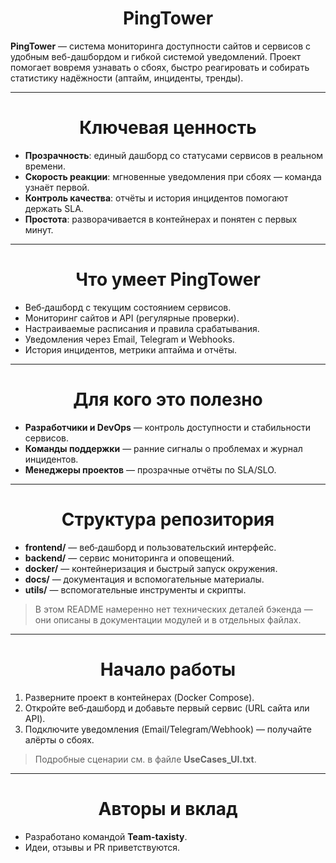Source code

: <h1 align="center">PingTower</h1>

**PingTower** — система мониторинга доступности сайтов и сервисов c удобным веб-дашбордом и гибкой системой уведомлений.
Проект помогает вовремя узнавать о сбоях, быстро реагировать и собирать статистику надёжности (аптайм, инциденты, тренды).

---

<h1 align="center">Ключевая ценность</h1>

- **Прозрачность**: единый дашборд со статусами сервисов в реальном времени.
- **Скорость реакции**: мгновенные уведомления при сбоях — команда узнаёт первой.
- **Контроль качества**: отчёты и история инцидентов помогают держать SLA.
- **Простота**: разворачивается в контейнерах и понятен с первых минут.

---

<h1 align="center">Что умеет PingTower</h1>

- Веб‑дашборд с текущим состоянием сервисов.
- Мониторинг сайтов и API (регулярные проверки).
- Настраиваемые расписания и правила срабатывания.
- Уведомления через Email, Telegram и Webhooks.
- История инцидентов, метрики аптайма и отчёты.

---

<h1 align="center">Для кого это полезно</h1>

- **Разработчики и DevOps** — контроль доступности и стабильности сервисов.
- **Команды поддержки** — ранние сигналы о проблемах и журнал инцидентов.
- **Менеджеры проектов** — прозрачные отчёты по SLA/SLO.

---

<h1 align="center">Структура репозитория</h1>

- **frontend/** — веб‑дашборд и пользовательский интерфейс.
- **backend/** — сервис мониторинга и оповещений.
- **docker/** — контейнеризация и быстрый запуск окружения.
- **docs/** — документация и вспомогательные материалы.
- **utils/** — вспомогательные инструменты и скрипты.

> В этом README намеренно нет технических деталей бэкенда — они описаны в документации модулей и в отдельных файлах.

---

<h1 align="center">Начало работы</h1>

1. Разверните проект в контейнерах (Docker Compose).
2. Откройте веб‑дашборд и добавьте первый сервис (URL сайта или API).
3. Подключите уведомления (Email/Telegram/Webhook) — получайте алёрты о сбоях.

> Подробные сценарии см. в файле **UseCases_UI.txt**.

---

<h1 align="center">Авторы и вклад</h1>

- Разработано командой **Team-taxisty**.
- Идеи, отзывы и PR приветствуются.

WHAT NEEDS TO BE DONE =
Your copy of the listing should match it exactly, apart from the pictures, which are left out.

ANSWER =
Source code

: <h1 align="center">PingTower</h1>

**PingTower** — система мониторинга доступности сайтов и сервисов c удобным веб-дашбордом и гибкой системой уведомлений.
Проект помогает вовремя узнавать о сбоях, быстро реагировать и собирать статистику надёжности (аптайм, инциденты, тренды).

---

<h1 align="center">Ключевая ценность</h1>

- **Прозрачность**: единый дашборд со статусами сервисов в реальном времени.
- **Скорость реакции**: мгновенные уведомления при сбоях — команда узнаёт первой.
- **Контроль качества**: отчёты и история инцидентов помогают держать SLA.
- **Простота**: разворачивается в контейнерах и понятен с первых минут.

---

<h1 align="center">Что умеет PingTower</h1>

- Веб‑дашборд с текущим состоянием сервисов.
- Мониторинг сайтов и API (регулярные проверки).
- Настраиваемые расписания и правила срабатывания.
- Уведомления через Email, Telegram и Webhooks.
- История инцидентов, метрики аптайма и отчёты.

---

<h1 align="center">Для кого это полезно</h1>

- **Разработчики и DevOps** — контроль доступности и стабильности сервисов.
- **Команды поддержки** — ранние сигналы о проблемах и журнал инцидентов.
- **Менеджеры проектов** — прозрачные отчёты по SLA/SLO.

---

<h1 align="center">Структура репозитория</h1>

- **frontend/** — веб‑дашборд и пользовательский интерфейс.
- **backend/** — сервис мониторинга и оповещений.
- **docker/** — контейнеризация и быстрый запуск окружения.
- **docs/** — документация и вспомогательные материалы.
- **utils/** — вспомогательные инструменты и скрипты.

> В этом README намеренно нет технических деталей бэкенда — они описаны в документации модулей и в отдельных файлах.

---

<h1 align="center">Начало работы</h1>

1. Разверните проект в контейнерах (Docker Compose).
2. Откройте веб‑дашборд и добавьте первый сервис (URL сайта или API).
3. Подключите уведомления (Email/Telegram/Webhook) — получайте алёрты о сбоях.

> Подробные сценарии см. в файле **UseCases_UI.txt**.

---

<h1 align="center">Авторы и вклад</h1>

- Разработано командой **Team-taxisty**.
- Идеи, отзывы и PR приветствуются.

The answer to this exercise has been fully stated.